> _Problem to solve_
Set every record down verbatim and omit the pictures.

Source records:

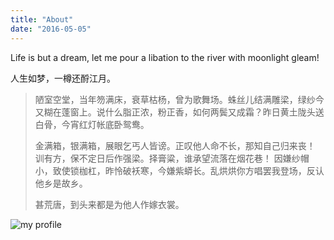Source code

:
 ```yaml
---
title: "About"
date: "2016-05-05"
---
```


Life is but a dream, let me pour a libation to the river with moonlight gleam!

人生如梦，一樽还酹江月。

> 陋室空堂，当年笏满床，衰草枯杨，曾为歌舞场。蛛丝儿结满雕梁，绿纱今又糊在蓬窗上。说什么脂正浓，粉正香，如何两鬓又成霜？昨日黄土陇头送白骨，今宵红灯帐底卧鸳鸯。
>
> 金满箱，银满箱，展眼乞丐人皆谤。正叹他人命不长，那知自己归来丧！
> 训有方，保不定日后作强梁。择膏粱，谁承望流落在烟花巷！
> 因嫌纱帽小，致使锁枷杠，昨怜破袄寒，今嫌紫蟒长。乱烘烘你方唱罢我登场，反认他乡是故乡。
>
> 甚荒唐，到头来都是为他人作嫁衣裳。

![my profile](img/avatars.jpg)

> _Expected output_
Source code

:
 ```yaml
---
title: "About"
date: "2016-05-05"
---
```


Life is but a dream, let me pour a libation to the river with moonlight gleam!

人生如梦，一樽还酹江月。

> 陋室空堂，当年笏满床，衰草枯杨，曾为歌舞场。蛛丝儿结满雕梁，绿纱今又糊在蓬窗上。说什么脂正浓，粉正香，如何两鬓又成霜？昨日黄土陇头送白骨，今宵红灯帐底卧鸳鸯。
>
> 金满箱，银满箱，展眼乞丐人皆谤。正叹他人命不长，那知自己归来丧！
> 训有方，保不定日后作强梁。择膏粱，谁承望流落在烟花巷！
> 因嫌纱帽小，致使锁枷杠，昨怜破袄寒，今嫌紫蟒长。乱烘烘你方唱罢我登场，反认他乡是故乡。
>
> 甚荒唐，到头来都是为他人作嫁衣裳。

![my profile](img/avatars.jpg)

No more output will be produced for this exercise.